Garman Klass volatility

The Parkinson volatility estimate adjusts the regular volatility calculation by using the high and low prices of the day to estimate the variability. Although this is a valuable extension, it does not take into account the opening and closing price. Since markets are most active during the opening and closing of a trading session, this is an non-negligible shortcoming. The Garman Klass volatility is a type of volatility estimator that incorporates some intraday information stored at waily frequencies.

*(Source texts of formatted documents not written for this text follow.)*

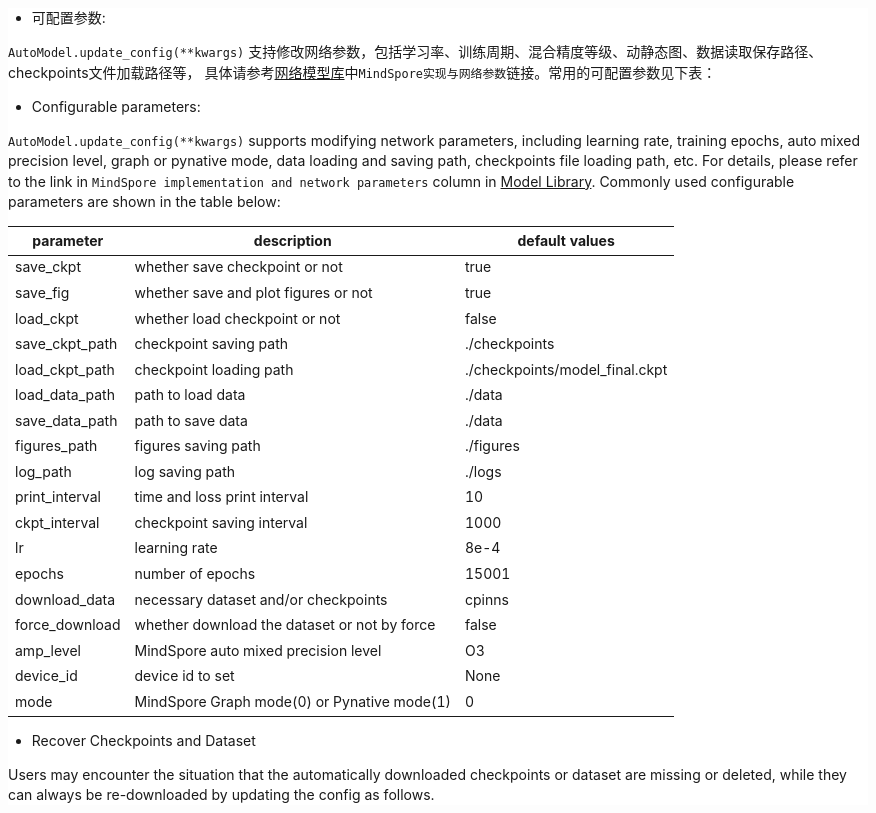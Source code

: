 - 可配置参数:

`AutoModel.update_config(**kwargs)` 支持修改网络参数，包括学习率、训练周期、混合精度等级、动静态图、数据读取保存路径、checkpoints文件加载路径等，
具体请参考[网络模型库](#网络模型库)中`MindSpore实现与网络参数`链接。常用的可配置参数见下表：

- Configurable parameters:

`AutoModel.update_config(**kwargs)` supports modifying network parameters, including learning rate, training epochs,
auto mixed precision level, graph or pynative mode, data loading and saving path, checkpoints file loading path, etc.
For details, please refer to the link in `MindSpore implementation and network parameters` column
in [Model Library](#Model-Library). Commonly used configurable parameters are shown in the table below:

| parameter      | description                                  | default values                 |
|----------------|----------------------------------------------|--------------------------------|
| save_ckpt      | whether save checkpoint or not               | true                           |
| save_fig       | whether save and plot figures or not         | true                           |
| load_ckpt      | whether load checkpoint or not               | false                          |
| save_ckpt_path | checkpoint saving path                       | ./checkpoints                  |
| load_ckpt_path | checkpoint loading path                      | ./checkpoints/model_final.ckpt |
| load_data_path | path to load data                            | ./data                         |
| save_data_path | path to save data                            | ./data                         |
| figures_path   | figures saving path                          | ./figures                      |
| log_path       | log saving path                              | ./logs                         |
| print_interval | time and loss print interval                 | 10                             |
| ckpt_interval  | checkpoint saving interval                   | 1000                           |
| lr             | learning rate                                | 8e-4                           |
| epochs         | number of epochs                             | 15001                          |
| download_data  | necessary dataset and/or checkpoints         | cpinns                         |
| force_download | whether download the dataset or not by force | false                          |
| amp_level      | MindSpore auto mixed precision level         | O3                             |
| device_id      | device id to set                             | None                           |
| mode           | MindSpore Graph mode(0) or Pynative mode(1)  | 0                              |

- Recover Checkpoints and Dataset

Users may encounter the situation that the automatically downloaded checkpoints or dataset are missing or deleted,
while they can always be re-downloaded by updating the config as follows.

Garman Klass volatility formula

The Garman Klass volatility estimator is calculated as follows. First start by determining the scaling factor. This equals to N, the amount of trading days in a year, and n, your chosen sample size. Note that when n equals the amount of trading days in a year, there is no scaling required. Thereafter, this scaling factor is multiplied with the variance of the sample (the sum in the equation). As such, we get the annualized Garman Klass variance. By taking the square root over this result, we get the Garman Klass volatility estimator.

 \sigma_t = \sqrt{\dfrac{N}{n}\cdot \sum_{i=1}^{N}\drac{1}{2} \cdot (\log(\dfrac{H_i}{L_i}))^2-(2 \cdot \log(2)-1)\cdot \log(\dfrac{C_i}{O_i})^2}

Garman Klass volatility benefits and drawbacks

One obvious benefit is that this volatility estimator incorporates intraday variability information to estimate the volatility. Just like in Parkinson volatility estimator, this is of high relevance for investor that take leverage. These investors should properly take care of meeting intraday margin requirements when implementing their trading strategies. A drawback of this measure, is that volatility is not robust for opening jumps in prices. Overnight jumps bias the estimate and is thus not ideal for use.



The Garman Klass volatility estimtor incorporates the some intraday information on price variability. More specifically, the open, low, high and close price of a security.